Angola prison plantation Photo: Guardian UK
Angola prison plantation
Photo: Guardian UK
Goodman also offered a brief look at the Angola Three, focusing on Herman Wallace. After 42 years of solitary confinement, Wallace was released from prison just three days before his death. Louisiana State Prison – also known as Angola, nicknamed after the African slave trade hub – is a “plantation prison”. Goodman drew a disturbing image of what the prison looks like today: “five thousand, mainly African-American men picking cotton in this plantation prison, with the mainly white guards on horseback, with their shotguns, riding around, lording over these prisoners.”
Goodman’s final example of the failure of American prison system was the story the 2011 execution of Troy Davis, sentenced to death in Georgia for a crime he may not have committed. Democracy Now!  was the only major news outlet to offer continuous coverage of the story, featuring a six hour live broadcast on the eve of Davis’ execution. While all the other media trucks were off to the side mostly waiting to give a quick soundbite of the event, Goodman and her crew got right into the heart of the protesting crowd and conducted interviews.
In addition to raising major questions of human rights in America, these cases are all eminently newsworthy; however, as Goodman illustrated, none have received major mainstream media coverage.

AMERICA VS. THE REST OF THE WORLD


Goodman also spoke about global environmental issues and America’s role in the discussion worldwide. Democracy Now! will soon be in Poland for the UN Climate Change Summit, and Goodman explained that the world view of global warming is much more evolved than that of the United States. Politicians and media in other countries are not debating whether global warming is human caused or even exists – which is the main discussion in America – but instead are focusing on what we need to do about it.
Photo: Fox News
Photo: Fox News
In Goodman’s view, media can also be a driving force for world peace. There is a huge disconnect in American perception of the current war raging in the Near East and Northern Africa. Imagine, for example, if the children of drone strike victims were constantly interviewed on Fox News or MSNBC?  If Americans didn’t need to seek out gruesome images of death and horror stories through social media, perhaps we would be less passive about what is happening in our names.

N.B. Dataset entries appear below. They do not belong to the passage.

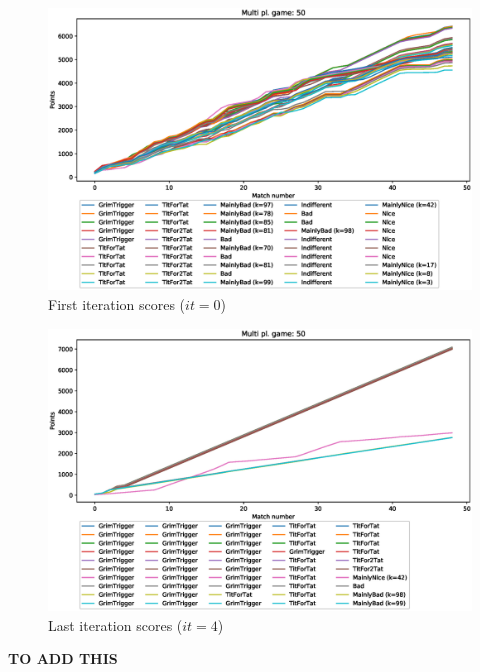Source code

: \documentclass[journal,10pt,twoside]{IEEEtran}
\begin{document}
\begin{figure}[!ht]
    \centering
    \includegraphics[width=1\columnwidth]{../img/ripdmp-const/ripdmp-scores-const-pop-50-r0}
    \caption{First iteration scores ($it=0$)}
    \label{fig:constFI}
\end{figure}

\begin{figure}[!ht]
    \centering
    \includegraphics[width=1\columnwidth]{../img/ripdmp-const/ripdmp-scores-const-pop-50-r3}
    \caption{Last iteration scores ($it=4$)}
    \label{fig:constLI}
\end{figure}

\textbf{TO ADD THIS}
\end{document}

NEWS COVERAGE WITH AN AGENDA


A recent Democracy Now! episode covered a Public Accountability Initiative study of the mainstream media’s use of “experts”  during the US strike on Syria. The study exposed the fact that these “experts” were actually tied to companies with financial interest in the attacks. Goodman noted that the problem is not that these “experts” were being interviewed, but that the audience was not informed of their interests. Of 111 times that these “experts” were either quoted or appeared on a US mainstream news show, they were identified as having ties with the military-industrial complex only 13 times.
Image: Pew Research Center
Image: Pew Research Center
Goodman tied everything together by explaining that without independent, agenda-free coverage, Americans’ perceptions of many events and movements are skewed, if even acknowledged at all.
Most Americans understand that the news media on television has an agenda, leaning “right” or “left.” As accustomed as we’ve become to this trend in recent years, this is not how news should be delivered. If a show has an agenda, it should not be called news; this type of coverage belongs in a forum or a talk show. News should deliver facts; whether those facts conflict with personal views or the views of the White House should not matter. But in today’s society, news has just become another business, and business is booming.